Смеркалось. Уже угасли последние потоки расплавленного дневного светила, уже мохнатые руки туманов поднялись из болот и глухо вдалеке ухнул филин, а он все бежал и шел, шатаясь от горя и усталости, и снова бежал, неведомо куда и зачем.

Наконец сами ноги привели его на высоту, на сухую горушку, и тут, упав в жесткий брусничник и белый мох, он затрясся, исходя звучными в ночной тишине одинокими рыданиями. Неведомо почему, безотчетно, русич, даже и так вот, чтобы упасть и завыть от горя, выберет место высокое, «красное», место из тех, которые исстари зовут «ярами» – в честь древнего славянского бога-солнца, Ярилы, выберет высоту и выйдет на высоту. Не память ли то о гористой прародине далеких пращуров, с которой разойдясь широким разливом по равнинам Руси, все равно выбирали русичи для поклонения солнцу (и выбирали, и насыпали сами!) высокие крутые горушки, где и водили хороводы в Ярилину честь?
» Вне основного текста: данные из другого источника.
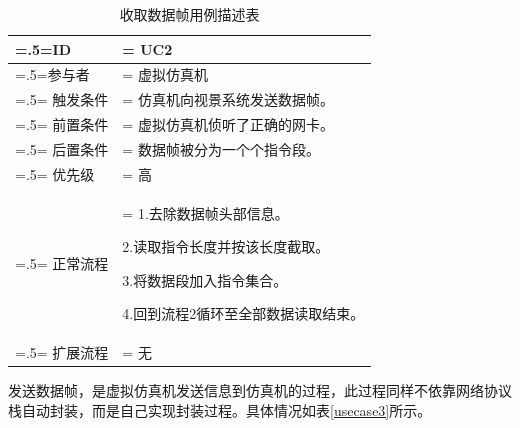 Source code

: \begin{table}[htbp]
    \begin{center}
        \caption{收取数据帧用例描述表}
        \label{usecase2}
        \renewcommand\arraystretch{1.5}
        \begin{tabularx}{0.8\textwidth}{ 
            | >{\centering\arraybackslash\hsize=.5\hsize\linewidth=\hsize}X 
            | >{\raggedright\arraybackslash\hsize=1.5\hsize\linewidth=\hsize}X 
            | }
            \hline
            \textbf{ID} & \textbf{UC2}\\
            \hline
            参与者 & 虚拟仿真机\\
            \hline
            触发条件 & 仿真机向视景系统发送数据帧。\\
            \hline
            前置条件 & 虚拟仿真机侦听了正确的网卡。\\
            \hline
            后置条件 & 数据帧被分为一个个指令段。\\
            \hline
            优先级 & 高\\
            \hline
            正常流程 & 1.去除数据帧头部信息。\par 2.读取指令长度并按该长度截取。\par 3.将数据段加入指令集合。\par 4.回到流程2循环至全部数据读取结束。\\
            \hline
            扩展流程 & 无\\
            \hline
        \end{tabularx}
    \end{center}
\end{table}
\par
发送数据帧，是虚拟仿真机发送信息到仿真机的过程，此过程同样不依靠网络协议栈自动封装，而是自己实现封装过程。具体情况如表\ref{usecase3}所示。
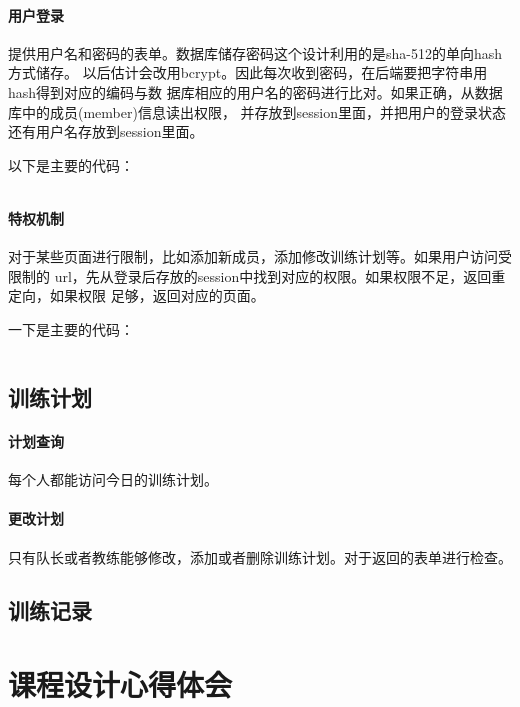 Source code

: \paragraph{用户登录}
提供用户名和密码的表单。数据库储存密码这个设计利用的是sha-512的单向hash方式储存。
以后估计会改用bcrypt。因此每次收到密码，在后端要把字符串用hash得到对应的编码与数
据库相应的用户名的密码进行比对。如果正确，从数据库中的成员(member)信息读出权限，
并存放到session里面，并把用户的登录状态还有用户名存放到session里面。

\vspace{3em}
以下是主要的代码：
\begin{Verbatim}[]

\end{Verbatim}

\vspace{3em}
\paragraph{特权机制}
对于某些页面进行限制，比如添加新成员，添加修改训练计划等。如果用户访问受限制的
url，先从登录后存放的session中找到对应的权限。如果权限不足，返回重定向，如果权限
足够，返回对应的页面。

\vspace{3em}
一下是主要的代码：
\begin{Verbatim}[]

\end{Verbatim}

\subsection{训练计划}
\paragraph{计划查询}
每个人都能访问今日的训练计划。

\paragraph{更改计划}
只有队长或者教练能够修改，添加或者删除训练计划。对于返回的表单进行检查。

\subsection{训练记录}

\section{课程设计心得体会}





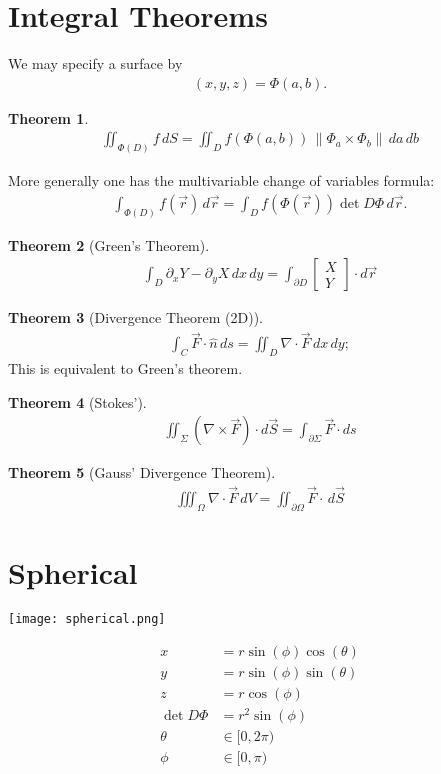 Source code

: \documentclass{article}
\theoremstyle{definition}
\newtheorem{thm}{Theorem}[subsubsection]
\begin{document}
\section{Integral Theorems}
We may specify a surface by
\begin{align*}
	(x,y,z)=\Phi(a,b).
\end{align*}
\begin{thm}
	\begin{align*}
		\iint_{\Phi(D)}f\,dS=\iint_Df(\Phi(a,b))\,\lVert\Phi_a\times\Phi_b\rVert\,da\,db
	\end{align*}
\end{thm}
More generally one has the multivariable change of variables formula:
\begin{align*}
	\int_{\Phi(D)}f(\vec r)\,d\vec r=\int_Df(\Phi(\vec r))\det D\Phi\,d\vec r.
\end{align*}
\begin{thm}[Green's Theorem]
	\begin{align*}
		\int_D\partial_xY-\partial_yX\,dx\,dy=\int_{\partial D}\begin{bmatrix}X\\Y\end{bmatrix}\cdot d\vec r
	\end{align*}
\end{thm}

\begin{thm}[Divergence Theorem (2D)]
	\begin{align*}
		\int_C\vec F\cdot\hat{n}\,ds=\iint_D\nabla\cdot\vec F\,dx\,dy;
	\end{align*}
	This is equivalent to Green's theorem.
\end{thm}
\begin{thm}[Stokes']
	\begin{align*}
		\iint_\Sigma(\nabla\times\vec F)\cdot d\vec S=\int_{\partial\Sigma}\vec F\cdot ds
	\end{align*}
\end{thm}
\begin{thm}[Gauss' Divergence Theorem]
	\begin{align*}
		\iiint_\Omega\nabla\cdot\vec F\,dV=\iint_{\partial\Omega}\vec F\cdot\,d\vec S
	\end{align*}
\end{thm}

\section{Spherical}
\begin{center}
	\texttt{[image: spherical.png]}
\end{center}
\begin{align*}
	x&=r\sin(\phi)\cos(\theta)\\
	y&=r\sin(\phi)\sin(\theta)\\
	z&=r\cos(\phi)\\
	\det D\Phi&=r^2\sin(\phi)\\
	\theta&\in[0,2\pi)\\
	\phi&\in[0,\pi)
\end{align*}
\end{document}
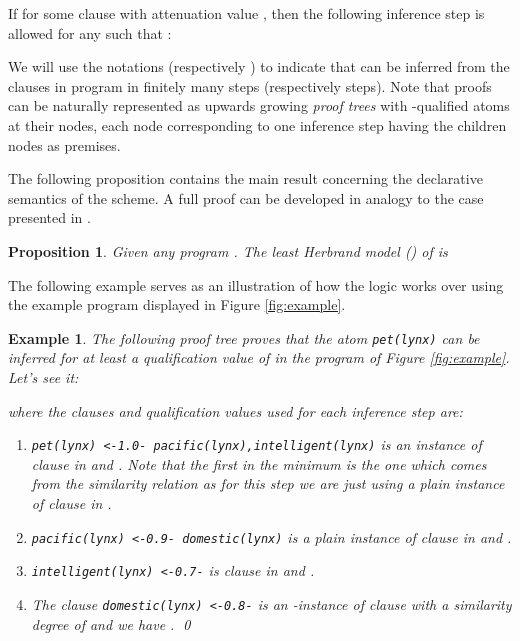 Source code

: \documentclass{sigplanconf}
\theoremstyle{definition}
\theoremstyle{plain}
\newtheorem{proposition}{Proposition}
\newtheorem{example}{Example}
\begin{document}
If  for some clause  with attenuation value , then the following inference step is allowed for any  such that :


We will use the notations  (respectively ) to indicate that  can be inferred from the clauses in program  in finitely many steps (respectively  steps). Note that  proofs can be naturally represented as upwards growing \emph{proof trees} with -qualified atoms at their nodes, each node corresponding to one inference step having the children nodes as premises.

The following proposition contains the main result concerning the declarative semantics of the  scheme. A full proof can be developed in analogy to the  case presented in \cite{RR08,RR08TR}.

\begin{proposition}\label{prop:least-model}
Given any  program . The \emph{least Herbrand model} () of  is 
\end{proposition}

The following example serves as an illustration of how the logic  works over  using the example program displayed in Figure  \ref{fig:example}.

\begin{example}\label{ex:least-model}
The following proof tree proves that the atom \emph{\texttt{pet(ly\-nx)}} can be inferred for at least a qualification value of  in the  program  of Figure \ref{fig:example}. Let's see it:



\noindent where the clauses and qualification values used for each inference step are:

\begin{enumerate}
    \item[(1)] \emph{\texttt{pet(lynx) <-1.0- pacific(lynx),intelligent(lynx)}} is an instance of clause  in  and   . Note that the first  in the minimum is the one which comes from the similarity relation as for this step we are just using a plain instance of clause  in .
    \item[(2)] \emph{\texttt{pacific(lynx) <-0.9- domestic(lynx)}} is a plain instance of clause  in  and .
    \item[(3)] \emph{\texttt{intelligent(lynx) <-0.7-}} is clause  in  and .
    \item[(4)] The clause \emph{\texttt{domestic(lynx) <-0.8-}} is an -instance of clause  with a similarity degree of  and we have . \qed
\end{enumerate}
\end{example}
\end{document}
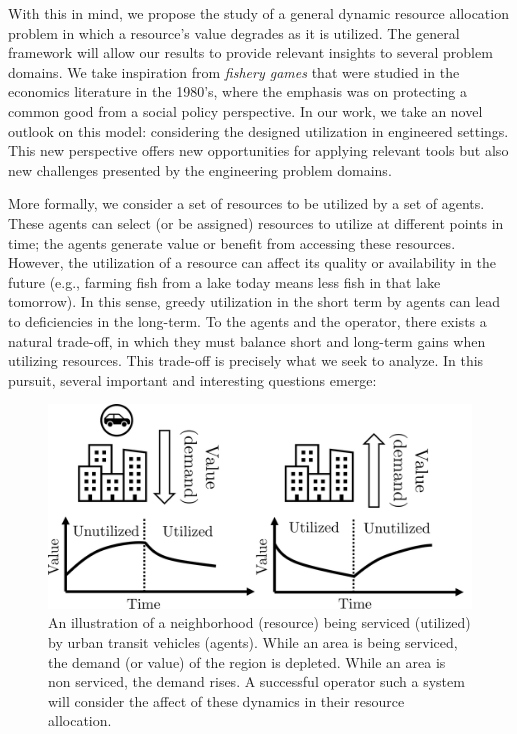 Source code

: \documentclass[letterpaper, 10 pt, conference]{ieeeconf}
\begin{document}
With this in mind, we propose the study of a general dynamic resource allocation problem in which a resource's value degrades as it is utilized.
The general framework will allow our results to provide relevant insights to several problem domains.
We take inspiration from \emph{fishery games} that were studied in the economics literature in the 1980's, where the emphasis  was on protecting a common good from a social policy perspective. In our work, we take an novel outlook on this model: considering the designed utilization in engineered settings.
This new perspective offers new opportunities for applying relevant tools but also new challenges presented by the engineering problem domains.

More formally, we consider a set of resources to be utilized by a set of agents. These agents can select (or be assigned) resources to utilize at different points in time; the agents generate value or benefit from accessing these resources. However, the utilization of a resource can affect its quality or availability in the future (e.g., farming fish from a lake today means less fish in that lake tomorrow). In this sense, greedy utilization in the short term by agents can lead to deficiencies in the long-term. To the agents and the operator, there exists a natural trade-off, in which they must balance short and long-term gains when utilizing resources.
This trade-off is precisely what we seek to analyze.
In this pursuit, several important and interesting questions emerge:


\begin{figure}
    \centering
    \includegraphics[width=\columnwidth]{fig_city_2.png}
    \caption{An illustration of a neighborhood (resource) being serviced (utilized) by urban transit vehicles (agents). While an area is being serviced, the demand (or value) of the region is depleted. While an area is non serviced, the demand rises. A successful operator such a system will consider the affect of these dynamics in their resource allocation.}
    \label{fig:app}
    \vspace{-5mm}
\end{figure}
\end{document}
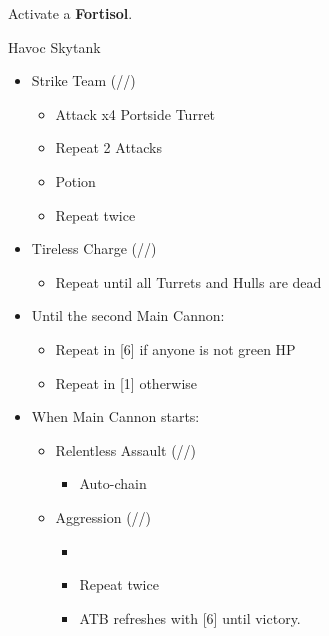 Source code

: \begin{multicols}{2}
\renewcommand{\first}{[1] Aggression (\com/\com/\rav)}
\renewcommand{\second}{[2] Relentless Assault (\rav/\com/\rav)}
\renewcommand{\third}{[3] Aggression (\com/\com/\rav)}
\renewcommand{\fourth}{[4] Tireless Charge (\com/\com/\med)}
\renewcommand{\fifth}{[5] Strike Team (\com/\com/\syn)}
\renewcommand{\sixth}{[6] Tireless Charge (\com/\com/\med)}

Activate a \textbf{Fortisol}.

\begin{battle}{Havoc Skytank}
\begin{itemize}
    \item \fifth
    \begin{itemize}
        \item Attack x4 Portside Turret
        \item Repeat 2 Attacks
        \item Potion
        \item Repeat twice
    \end{itemize}
    \item \sixth
    \begin{itemize}
        \item Repeat until all Turrets and Hulls are dead
    \end{itemize}
    \item Until the second Main Cannon:
    \begin{itemize}
        \item Repeat in [6] if anyone is not green HP
        \item Repeat in [1] otherwise
    \end{itemize}
    \item When Main Cannon starts:
    \begin{itemize}
        \item \begin{flushleft} \second \end{flushleft}
        \begin{itemize}
            \item Auto-chain
        \end{itemize}
        \item \first
        \begin{itemize}
            \item \stagger
            \item Repeat twice
            \item ATB refreshes with [6] until victory.
        \end{itemize}
    \end{itemize}
\end{itemize}
\end{battle}
\end{multicols} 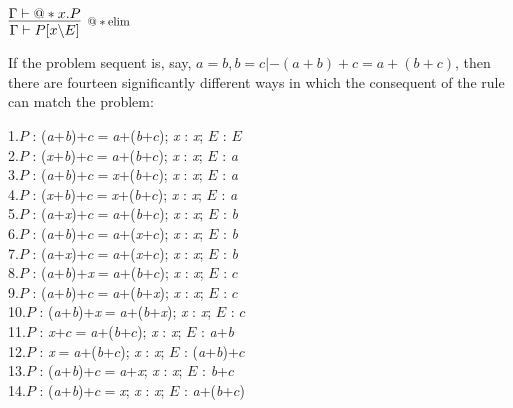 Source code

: $\infer[\reason{$@*\operatorname{elim}$}]
       {\Gamma  |- P[x\backslash E]}
       {\Gamma  |- @*x.P}$

If the problem sequent is, say, $a=b,b=c |- (a+b)+c=a+(b+c)$, then there are fourteen significantly different ways in which the consequent of the rule can match the problem:

1.\tab $P$ : (\textit{a}+\textit{b})+$c$\ensuremath{=}\textit{a}+(\textit{b}+$c$); \textit{x} : \textit{x}; $E$ : $E$\\
2.\tab $P$ : (\textit{x}+\textit{b})+$c$\ensuremath{=}\textit{a}+(\textit{b}+$c$); \textit{x} : \textit{x}; $E$ : \textit{a}\\
3.\tab $P$ : (\textit{a}+\textit{b})+$c$\ensuremath{=}\textit{x}+(\textit{b}+$c$); \textit{x} : \textit{x}; $E$ : \textit{a}\\
4.\tab $P$ : (\textit{x}+\textit{b})+$c$\ensuremath{=}\textit{x}+(\textit{b}+$c$); \textit{x} : \textit{x}; $E$ : \textit{a}\\
5.\tab $P$ : (\textit{a}+\textit{x})+$c$\ensuremath{=}\textit{a}+(\textit{b}+$c$); \textit{x} : \textit{x}; $E$ : \textit{b}\\
6.\tab $P$ : (\textit{a}+\textit{b})+$c$\ensuremath{=}\textit{a}+(\textit{x}+$c$); \textit{x} : \textit{x}; $E$ : \textit{b}\\
7.\tab $P$ : (\textit{a}+\textit{x})+$c$\ensuremath{=}\textit{a}+(\textit{x}+$c$); \textit{x} : \textit{x}; $E$ : \textit{b}\\
8.\tab $P$ : (\textit{a}+\textit{b})+\textit{x}\ensuremath{=}\textit{a}+(\textit{b}+$c$); \textit{x} : \textit{x}; $E$ : $c$\\
9.\tab $P$ : (\textit{a}+\textit{b})+$c$\ensuremath{=}\textit{a}+(\textit{b}+\textit{x}); \textit{x} : \textit{x}; $E$ : $c$\\
10.\tab $P$ : (\textit{a}+\textit{b})+\textit{x}\ensuremath{=}\textit{a}+(\textit{b}+\textit{x}); \textit{x} : \textit{x}; $E$ : $c$\\
11.\tab $P$ : \textit{x}+$c$\ensuremath{=}\textit{a}+(\textit{b}+$c$); \textit{x} : \textit{x}; $E$ : \textit{a}+\textit{b}\\
12.\tab $P$ : \textit{x}\ensuremath{=}\textit{a}+(\textit{b}+$c$); \textit{x} : \textit{x}; $E$ : (\textit{a}+\textit{b})+$c$\\
13.\tab $P$ : (\textit{a}+\textit{b})+$c$\ensuremath{=}\textit{a}+\textit{x}; \textit{x} : \textit{x}; $E$ : \textit{b}+$c$\\
14.\tab $P$ : (\textit{a}+\textit{b})+$c$\ensuremath{=}\textit{x}; \textit{x} : \textit{x}; $E$ : \textit{a}+(\textit{b}+$c$)


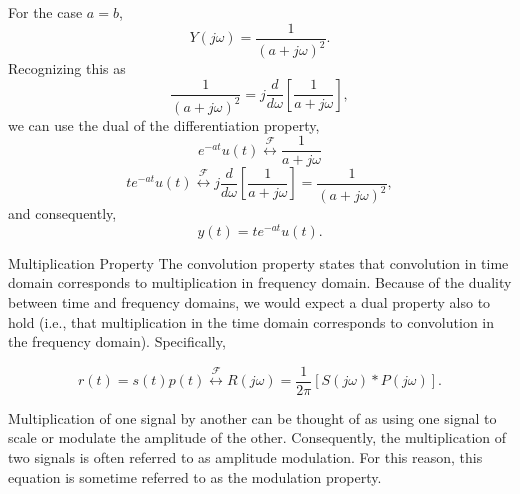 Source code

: \begin{frame}
    {
        For the case $a=b$,
        \begin{equation*}
            Y(j\omega) = \frac{1}{(a+j\omega)^2}.
        \end{equation*}
        \pause
        Recognizing this as
        \begin{equation*}
            \frac{1}{(a+j\omega)^2} = j\frac{d}{d\omega}\left[\frac{1}{a+j\omega}\right],
        \end{equation*}
        we can use the dual of the differentiation property,
        \begin{equation*}
            e^{-at}u(t) \overset{\mathcal{F}}{\longleftrightarrow} \frac{1}{a+j\omega}
        \end{equation*}
        \begin{equation*}
            te^{-at}u(t) \overset{\mathcal{F}}{\longleftrightarrow} j\frac{d}{d\omega}\left[\frac{1}{a+j\omega}\right] = \frac{1}{(a+j\omega)^2},
        \end{equation*}
        and consequently,
        \begin{equation*}
            y(t) = te^{-at}u(t).
        \end{equation*}
    }
\end{frame}



\begin{frame}{Multiplication Property}
    The convolution property states that convolution in \alert{time} domain corresponds to multiplication in \alert{frequency} domain. Because of the duality between time and frequency domains, we would expect a dual property also to hold (i.e., that multiplication in the time domain corresponds to convolution in the frequency domain). Specifically,

    \begin{equation*}
        r(t) = s(t)p(t) \overset{\mathcal{F}}{\longleftrightarrow} R(j\omega) = \frac{1}{2\pi}[S(j\omega)\ast P(j\omega)].
    \end{equation*}

    Multiplication of one signal by another can be thought of as using one signal to scale or \alert{modulate} the amplitude of the other. Consequently, the multiplication of two signals is often referred to as \alert{amplitude modulation}. For this reason, this equation is sometime referred to as the \alert{modulation property}.
\end{frame}

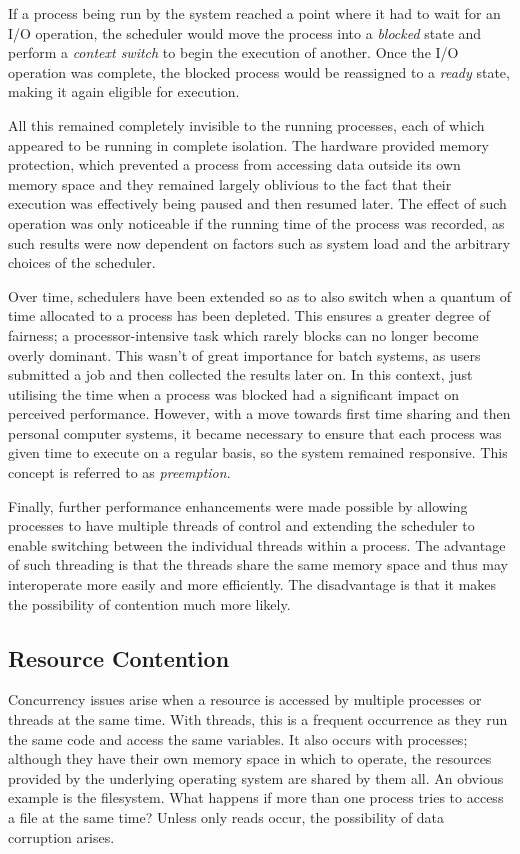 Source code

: If a process being run by the system reached a point where it had to
wait for an I/O operation, the scheduler would move the process into a
\emph{blocked} state and perform a \emph{context switch} to begin the
execution of another.  Once the I/O operation was complete, the
blocked process would be reassigned to a \emph{ready} state, making it
again eligible for execution.

All this remained completely invisible to the running processes, each
of which appeared to be running in complete isolation.  The hardware
provided memory protection, which prevented a process from accessing
data outside its own memory space and they remained largely oblivious
to the fact that their execution was effectively being paused and then
resumed later.  The effect of such operation was only noticeable if
the running time of the process was recorded, as such results were now
dependent on factors such as system load and the arbitrary choices of
the scheduler.

Over time, schedulers have been extended so as to also switch when a
quantum of time allocated to a process has been depleted.  This
ensures a greater degree of fairness; a processor-intensive task which
rarely blocks can no longer become overly dominant.  This wasn't of
great importance for batch systems, as users submitted a job and then
collected the results later on.  In this context, just utilising the
time when a process was blocked had a significant impact on perceived
performance.  However, with a move towards first time sharing and then
personal computer systems, it became necessary to ensure that each
process was given time to execute on a regular basis, so the system
remained responsive.  This concept is referred to as
\emph{preemption}.

Finally, further performance enhancements were made possible by
allowing processes to have multiple threads of control and extending
the scheduler to enable switching between the individual threads
within a process.  The advantage of such threading is that the threads
share the same memory space and thus may interoperate more easily and
more efficiently.  The disadvantage is that it makes the possibility
of contention much more likely.

\subsection{Resource Contention}

Concurrency issues arise when a resource is accessed by multiple
processes or threads at the same time.  With threads, this is a
frequent occurrence as they run the same code and access the same
variables.  It also occurs with processes; although they have their
own memory space in which to operate, the resources provided by the
underlying operating system are shared by them all.  An obvious
example is the filesystem.  What happens if more than one process
tries to access a file at the same time?  Unless only reads occur, the
possibility of data corruption arises.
И позже хороводы водили всегда на «горках», и любовь к высоте осталась, хотя и в том, что церкви божии ставили на местах высоких, «красных», на холмах и крутоярах великих русских рек. Да и селились на высоте, предпочитая ходить вниз, к реке, за водою, лишь бы оку была открыта неоглядная ширь земли и небес.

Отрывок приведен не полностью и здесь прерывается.